Growing up in the Romanichal culture, I have come across hundreds and hundreds of fellow Romanichals who happily and proudly refer to themselves as Gypsies. I define myself as a Romani Gypsy, and this is the way I wish other people to refer to my ethnicity. What I do find offensive, however, are the terms ‘Gypo’ and ‘Pikey’ which have so often been hurled at me throughout my life. There has been a growing tendency recently, amongst academics, MPs and the ‘politically correct’, to refer to us as a ‘travelling community’ or simply ‘Travellers’. This is largely due to the fact that, in the UK, the Romani people have been lumped into a special category with any other group that have ever had a nomadic existence. Despite our very different cultures, histories and identities, we are grouped together with Irish Travellers; New age Travellers; Fairground Travellers; and countless others. When asked to define our ethnicity there is no Romani Gypsy tick box on the form, just an option to declare ourselves Gypsy/Roma/Traveller – an option I always refuse. I am not a GRT as we are so lovingly referred to and we should not be categorised this way, just as we wouldn’t use the category Black/Asian/Arab.

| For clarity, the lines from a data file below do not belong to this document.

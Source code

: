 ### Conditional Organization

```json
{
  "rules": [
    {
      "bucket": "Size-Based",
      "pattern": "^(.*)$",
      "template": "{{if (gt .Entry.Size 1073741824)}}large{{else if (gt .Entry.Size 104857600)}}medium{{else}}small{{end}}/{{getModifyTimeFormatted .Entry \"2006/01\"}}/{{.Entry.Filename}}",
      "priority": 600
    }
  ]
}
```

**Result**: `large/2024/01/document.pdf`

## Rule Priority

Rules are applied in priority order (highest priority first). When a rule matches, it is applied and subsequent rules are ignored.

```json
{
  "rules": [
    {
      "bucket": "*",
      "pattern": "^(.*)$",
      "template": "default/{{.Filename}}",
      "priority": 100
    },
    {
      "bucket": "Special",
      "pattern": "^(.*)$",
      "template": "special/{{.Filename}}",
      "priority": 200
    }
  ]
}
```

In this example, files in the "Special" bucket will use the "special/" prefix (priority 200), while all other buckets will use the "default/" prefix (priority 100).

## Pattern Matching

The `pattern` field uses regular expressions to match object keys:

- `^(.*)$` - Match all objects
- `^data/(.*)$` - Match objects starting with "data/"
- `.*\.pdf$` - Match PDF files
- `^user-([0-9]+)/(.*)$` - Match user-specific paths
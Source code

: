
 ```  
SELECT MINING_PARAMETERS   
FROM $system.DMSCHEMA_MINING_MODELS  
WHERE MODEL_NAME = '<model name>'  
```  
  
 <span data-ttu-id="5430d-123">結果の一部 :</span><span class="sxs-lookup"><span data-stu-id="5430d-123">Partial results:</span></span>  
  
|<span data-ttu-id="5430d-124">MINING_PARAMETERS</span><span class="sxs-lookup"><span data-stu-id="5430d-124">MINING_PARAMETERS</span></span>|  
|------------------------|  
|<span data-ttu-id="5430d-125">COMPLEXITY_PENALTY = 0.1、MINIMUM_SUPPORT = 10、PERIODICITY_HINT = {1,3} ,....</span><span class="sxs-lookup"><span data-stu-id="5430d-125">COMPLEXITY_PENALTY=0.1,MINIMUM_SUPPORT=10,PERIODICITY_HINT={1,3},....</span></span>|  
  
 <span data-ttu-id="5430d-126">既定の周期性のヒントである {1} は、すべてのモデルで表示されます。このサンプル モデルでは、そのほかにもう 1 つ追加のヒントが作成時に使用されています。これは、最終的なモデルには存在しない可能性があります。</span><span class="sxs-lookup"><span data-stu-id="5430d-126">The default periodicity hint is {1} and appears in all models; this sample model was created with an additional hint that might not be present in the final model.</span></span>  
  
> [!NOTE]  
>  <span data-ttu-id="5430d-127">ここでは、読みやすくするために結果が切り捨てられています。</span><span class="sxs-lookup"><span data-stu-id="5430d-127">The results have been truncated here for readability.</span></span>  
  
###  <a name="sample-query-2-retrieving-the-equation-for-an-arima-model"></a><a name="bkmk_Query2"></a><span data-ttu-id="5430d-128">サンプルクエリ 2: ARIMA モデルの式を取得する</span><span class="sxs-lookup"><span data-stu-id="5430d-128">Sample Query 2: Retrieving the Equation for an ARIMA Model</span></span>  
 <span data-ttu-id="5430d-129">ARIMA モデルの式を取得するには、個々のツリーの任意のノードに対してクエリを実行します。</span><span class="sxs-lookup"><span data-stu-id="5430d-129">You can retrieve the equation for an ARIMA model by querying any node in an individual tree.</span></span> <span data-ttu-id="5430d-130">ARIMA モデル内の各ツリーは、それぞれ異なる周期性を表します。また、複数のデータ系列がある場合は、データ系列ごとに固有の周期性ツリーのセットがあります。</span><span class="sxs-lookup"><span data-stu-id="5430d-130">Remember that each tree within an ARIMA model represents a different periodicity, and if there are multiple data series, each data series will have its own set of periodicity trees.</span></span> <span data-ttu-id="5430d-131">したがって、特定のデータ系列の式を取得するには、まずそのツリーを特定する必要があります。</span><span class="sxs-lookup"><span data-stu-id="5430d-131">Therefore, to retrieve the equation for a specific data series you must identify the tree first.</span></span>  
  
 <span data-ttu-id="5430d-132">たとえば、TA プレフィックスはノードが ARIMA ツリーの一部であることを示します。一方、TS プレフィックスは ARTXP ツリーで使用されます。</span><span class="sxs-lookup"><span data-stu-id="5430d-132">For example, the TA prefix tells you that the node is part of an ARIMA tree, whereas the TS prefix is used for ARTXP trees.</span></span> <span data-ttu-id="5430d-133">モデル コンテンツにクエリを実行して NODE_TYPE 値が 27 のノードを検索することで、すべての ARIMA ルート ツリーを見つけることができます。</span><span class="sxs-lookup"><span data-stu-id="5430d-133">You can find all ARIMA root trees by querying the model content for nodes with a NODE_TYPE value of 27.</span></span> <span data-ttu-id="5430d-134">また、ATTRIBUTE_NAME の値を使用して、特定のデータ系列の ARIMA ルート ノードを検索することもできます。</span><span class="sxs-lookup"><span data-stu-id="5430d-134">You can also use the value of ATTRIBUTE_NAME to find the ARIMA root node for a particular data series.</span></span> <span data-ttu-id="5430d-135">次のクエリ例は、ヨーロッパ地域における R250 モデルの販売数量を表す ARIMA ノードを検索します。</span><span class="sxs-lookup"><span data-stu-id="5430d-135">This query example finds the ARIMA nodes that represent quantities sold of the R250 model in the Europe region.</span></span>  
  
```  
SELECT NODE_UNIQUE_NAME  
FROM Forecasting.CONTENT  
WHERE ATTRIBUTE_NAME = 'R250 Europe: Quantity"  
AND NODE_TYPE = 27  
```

The result of this categorisation is that people often refer to me in terms which I deem offensive. I have so often been referred to as a ‘Traveller’ or from a ‘Travelling community’. For me, this does not reflect the reality of my experiences. I would not describe my lifestyle as nomadic: I sometimes travel to find work and I travel throughout the summer to Gypsy fairs, yet, I wouldn’t label myself a ‘nomad’. What is more, given that one half of my family are Bugurdži Gypsies from Bulgaria; it seems somewhat comical to refer to them as Travellers. Nomadism died with the rise in Communism in 1946, and it ludicrous to refer to a group of people as nomads when they have been ‘settled’ for over 60 years. For me, the use of the word ‘Traveller’ is dangerous: it can be used by those who wish to oppress us, to deny us of our ethnicity by aligning it with an activity or lifestyle that very few of us uphold. My ethnicity is not a lifestyle choice, and for that reason I reject the term Traveller.
It is important to point out that this is a personal choice. There are many Romanies who are not offended by the term ‘Traveller’, and many who would identify as a ‘Traveller’. By rejecting the term myself, I am not attempting to deny anyone else of their right to self-designation. Rather, I am highlighting the fact that we must all be giving the opportunity to self-identify as whatever we wish to. It is not for me, the IRU, the Gadze, or any other Romani person to tell anyone else what they can and cannot be called. So, in answer to the question ‘Is the word ‘Gypsy’ offensive?’ I can give you two answers: to some yes, to others no.